En el caso de la denunciante, cuyo interrogatorio se ha prolongado algo más de una hora detrás de un biombo, ha asegurado que en uno de esos tres encuentros sí que mantuvieron relaciones sexuales consentidas. Pero que no fue así ni en la primera ni en la tercera y última cita. "Yo estaba feliz con mi cogorcilla, me dijo de ir a su coche y le seguí. Me empotró contra la ventana, me hizo un cunnilingus y pues bien, pero me sacó el pene y le dije muchas veces que no, le puse las manos delenta de mi vagina y empezó a pelear conmigo hasta que me la metió", ha descrito sobre el primer episodio. "Me metió la lengua hasta la campanilla. Empezamos con sexo vaginal consentido, pero desde que me metió el pene en el ano ya no fue nada consentido", ha detallado sobre el otro.

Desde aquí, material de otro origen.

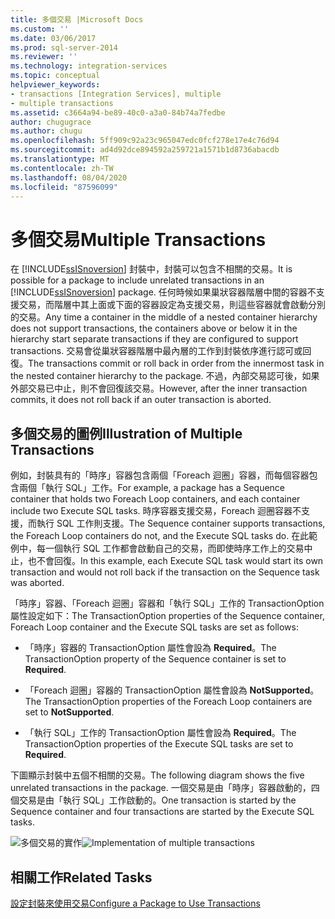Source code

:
 ```yaml
---
title: 多個交易 |Microsoft Docs
ms.custom: ''
ms.date: 03/06/2017
ms.prod: sql-server-2014
ms.reviewer: ''
ms.technology: integration-services
ms.topic: conceptual
helpviewer_keywords:
- transactions [Integration Services], multiple
- multiple transactions
ms.assetid: c3664a94-be89-40c0-a3a0-84b74a7fedbe
author: chugugrace
ms.author: chugu
ms.openlocfilehash: 5ff909c92a23c965047edc0fcf278e17e4c76d94
ms.sourcegitcommit: ad4d92dce894592a259721a1571b1d8736abacdb
ms.translationtype: MT
ms.contentlocale: zh-TW
ms.lasthandoff: 08/04/2020
ms.locfileid: "87596099"
---
```

# <a name="multiple-transactions"></a><span data-ttu-id="a0655-102">多個交易</span><span class="sxs-lookup"><span data-stu-id="a0655-102">Multiple Transactions</span></span>
  <span data-ttu-id="a0655-103">在 [!INCLUDE[ssISnoversion](../includes/ssisnoversion-md.md)] 封裝中，封裝可以包含不相關的交易。</span><span class="sxs-lookup"><span data-stu-id="a0655-103">It is possible for a package to include unrelated transactions in an [!INCLUDE[ssISnoversion](../includes/ssisnoversion-md.md)] package.</span></span> <span data-ttu-id="a0655-104">任何時候如果巢狀容器階層中間的容器不支援交易，而階層中其上面或下面的容器設定為支援交易，則這些容器就會啟動分別的交易。</span><span class="sxs-lookup"><span data-stu-id="a0655-104">Any time a container in the middle of a nested container hierarchy does not support transactions, the containers above or below it in the hierarchy start separate transactions if they are configured to support transactions.</span></span> <span data-ttu-id="a0655-105">交易會從巢狀容器階層中最內層的工作到封裝依序進行認可或回復。</span><span class="sxs-lookup"><span data-stu-id="a0655-105">The transactions commit or roll back in order from the innermost task in the nested container hierarchy to the package.</span></span> <span data-ttu-id="a0655-106">不過，內部交易認可後，如果外部交易已中止，則不會回復該交易。</span><span class="sxs-lookup"><span data-stu-id="a0655-106">However, after the inner transaction commits, it does not roll back if an outer transaction is aborted.</span></span>

## <a name="illustration-of-multiple-transactions"></a><span data-ttu-id="a0655-107">多個交易的圖例</span><span class="sxs-lookup"><span data-stu-id="a0655-107">Illustration of Multiple Transactions</span></span>
 <span data-ttu-id="a0655-108">例如，封裝具有的「時序」容器包含兩個「Foreach 迴圈」容器，而每個容器包含兩個「執行 SQL」工作。</span><span class="sxs-lookup"><span data-stu-id="a0655-108">For example, a package has a Sequence container that holds two Foreach Loop containers, and each container include two Execute SQL tasks.</span></span> <span data-ttu-id="a0655-109">時序容器支援交易，Foreach 迴圈容器不支援，而執行 SQL 工作則支援。</span><span class="sxs-lookup"><span data-stu-id="a0655-109">The Sequence container supports transactions, the Foreach Loop containers do not, and the Execute SQL tasks do.</span></span> <span data-ttu-id="a0655-110">在此範例中，每一個執行 SQL 工作都會啟動自己的交易，而即使時序工作上的交易中止，也不會回復。</span><span class="sxs-lookup"><span data-stu-id="a0655-110">In this example, each Execute SQL task would start its own transaction and would not roll back if the transaction on the Sequence task was aborted.</span></span>

 <span data-ttu-id="a0655-111">「時序」容器、「Foreach 迴圈」容器和「執行 SQL」工作的 TransactionOption 屬性設定如下：</span><span class="sxs-lookup"><span data-stu-id="a0655-111">The TransactionOption properties of the Sequence container, Foreach Loop container and the Execute SQL tasks are set as follows:</span></span>

-   <span data-ttu-id="a0655-112">「時序」容器的 TransactionOption 屬性會設為 **Required**。</span><span class="sxs-lookup"><span data-stu-id="a0655-112">The TransactionOption property of the Sequence container is set to **Required**.</span></span>

-   <span data-ttu-id="a0655-113">「Foreach 迴圈」容器的 TransactionOption 屬性會設為 **NotSupported**。</span><span class="sxs-lookup"><span data-stu-id="a0655-113">The TransactionOption properties of the Foreach Loop containers are set to **NotSupported**.</span></span>

-   <span data-ttu-id="a0655-114">「執行 SQL」工作的 TransactionOption 屬性會設為 **Required**。</span><span class="sxs-lookup"><span data-stu-id="a0655-114">The TransactionOption properties of the Execute SQL tasks are set to **Required**.</span></span>

 <span data-ttu-id="a0655-115">下圖顯示封裝中五個不相關的交易。</span><span class="sxs-lookup"><span data-stu-id="a0655-115">The following diagram shows the five unrelated transactions in the package.</span></span> <span data-ttu-id="a0655-116">一個交易是由「時序」容器啟動的，四個交易是由「執行 SQL」工作啟動的。</span><span class="sxs-lookup"><span data-stu-id="a0655-116">One transaction is started by the Sequence container and four transactions are started by the Execute SQL tasks.</span></span>

 <span data-ttu-id="a0655-117">![多個交易的實作](media/mw-dts-trans2.gif "多個交易的實作")</span><span class="sxs-lookup"><span data-stu-id="a0655-117">![Implementation of multiple transactions](media/mw-dts-trans2.gif "Implementation of multiple transactions")</span></span>

## <a name="related-tasks"></a><span data-ttu-id="a0655-118">相關工作</span><span class="sxs-lookup"><span data-stu-id="a0655-118">Related Tasks</span></span>
 [<span data-ttu-id="a0655-119">設定封裝來使用交易</span><span class="sxs-lookup"><span data-stu-id="a0655-119">Configure a Package to Use Transactions</span></span>](../relational-databases/native-client-ole-db-transactions/transactions.md)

Por todo ello, tanto el ministerio fiscal como la acusación particular han solicitado 27 años de cárcel, 14 años de prisión por cada uno de los dos delitos de agresión sexual y otro año de prisión por un delito de lesiones. Y la defensora del acusado, la letrada Mercedes Campoy, ha defendido su absolución. Su cliente, de hecho, ha expuesto que la denuncia solo responde a "despecho". El juicio se ha celebrado ante el tribunal adscrito a la Sección Primera, presidido por el magistrado Alfonso Ballestín.